Casou em 1949 e, dois anos depois, partiu para Moçambique, para em Nampula. Em 1953 mudou-se para Porto Amélia (hoje Pemba), onde permaneceu, frente à vasta baía, até 1972. Passou os dois últimos anos em Moçambique em Vila Pery (hoje Chimoio). Para muitos críticos literários, entre eles Carmen Lúcia Tindó Ribeiro Secco, este foi o seu primeiro exílio. Glória não vê esta partida porém como exílio. "Ir para Moçambique não foi um exílio no sentido de punição. Foi a busca de novos lugares para iniciar o lado profissional e de realização de ambos - de meu marido e meu".

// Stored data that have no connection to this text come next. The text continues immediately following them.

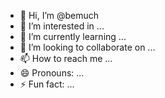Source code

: - 👋 Hi, I’m @bemuch
- 👀 I’m interested in ...
- 🌱 I’m currently learning ...
- 💞️ I’m looking to collaborate on ...
- 📫 How to reach me ...
- 😄 Pronouns: ...
- ⚡ Fun fact: ...

<!---
bemuch/bemuch is a ✨ special ✨ repository because its `README.md` (this file) appears on your GitHub profile.
You can click the Preview link to take a look at your changes.
--->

Viver em Moçambique deu-lhe tudo o que a vida poderia oferecer: "seis filhos. E todos eles eram conscientes dos momentos que se atravessavam lá. A intensidade dos factos, as justiças e injustiças. A amizade plena", diz-nos Glória. Sentiu que tinha uma missão - "Nós éramos dos que estavam ali para viver, e transmitir o que sabíamos de útil".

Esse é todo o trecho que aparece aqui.